Stored items from a collection:
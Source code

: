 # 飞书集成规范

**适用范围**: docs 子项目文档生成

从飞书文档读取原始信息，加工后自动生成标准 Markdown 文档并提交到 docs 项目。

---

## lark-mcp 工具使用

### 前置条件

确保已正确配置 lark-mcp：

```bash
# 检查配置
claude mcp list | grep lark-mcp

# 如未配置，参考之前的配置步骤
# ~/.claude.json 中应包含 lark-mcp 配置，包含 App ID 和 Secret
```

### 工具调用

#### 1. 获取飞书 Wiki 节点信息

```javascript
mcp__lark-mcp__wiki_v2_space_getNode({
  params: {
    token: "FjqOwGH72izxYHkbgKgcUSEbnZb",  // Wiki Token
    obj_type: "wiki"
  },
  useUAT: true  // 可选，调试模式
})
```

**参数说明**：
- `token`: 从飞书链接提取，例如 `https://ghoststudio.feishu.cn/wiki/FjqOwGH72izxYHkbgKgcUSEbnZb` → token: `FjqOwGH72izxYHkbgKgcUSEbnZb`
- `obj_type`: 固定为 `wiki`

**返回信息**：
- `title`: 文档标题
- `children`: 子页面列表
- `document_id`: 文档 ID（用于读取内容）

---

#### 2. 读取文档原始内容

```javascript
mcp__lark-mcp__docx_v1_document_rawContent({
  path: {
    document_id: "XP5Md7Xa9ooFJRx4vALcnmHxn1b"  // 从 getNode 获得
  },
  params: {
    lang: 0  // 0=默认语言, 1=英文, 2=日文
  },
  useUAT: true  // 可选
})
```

■ Exercise details:
All entries must be repeated exactly.

■ Answer area:
Source code

: # 飞书集成规范

**适用范围**: docs 子项目文档生成

从飞书文档读取原始信息，加工后自动生成标准 Markdown 文档并提交到 docs 项目。

---

## lark-mcp 工具使用

### 前置条件

确保已正确配置 lark-mcp：

```bash
# 检查配置
claude mcp list | grep lark-mcp

# 如未配置，参考之前的配置步骤
# ~/.claude.json 中应包含 lark-mcp 配置，包含 App ID 和 Secret
```

### 工具调用

#### 1. 获取飞书 Wiki 节点信息

```javascript
mcp__lark-mcp__wiki_v2_space_getNode({
  params: {
    token: "FjqOwGH72izxYHkbgKgcUSEbnZb",  // Wiki Token
    obj_type: "wiki"
  },
  useUAT: true  // 可选，调试模式
})
```

**参数说明**：
- `token`: 从飞书链接提取，例如 `https://ghoststudio.feishu.cn/wiki/FjqOwGH72izxYHkbgKgcUSEbnZb` → token: `FjqOwGH72izxYHkbgKgcUSEbnZb`
- `obj_type`: 固定为 `wiki`

**返回信息**：
- `title`: 文档标题
- `children`: 子页面列表
- `document_id`: 文档 ID（用于读取内容）

---

#### 2. 读取文档原始内容

```javascript
mcp__lark-mcp__docx_v1_document_rawContent({
  path: {
    document_id: "XP5Md7Xa9ooFJRx4vALcnmHxn1b"  // 从 getNode 获得
  },
  params: {
    lang: 0  // 0=默认语言, 1=英文, 2=日文
  },
  useUAT: true  // 可选
})
```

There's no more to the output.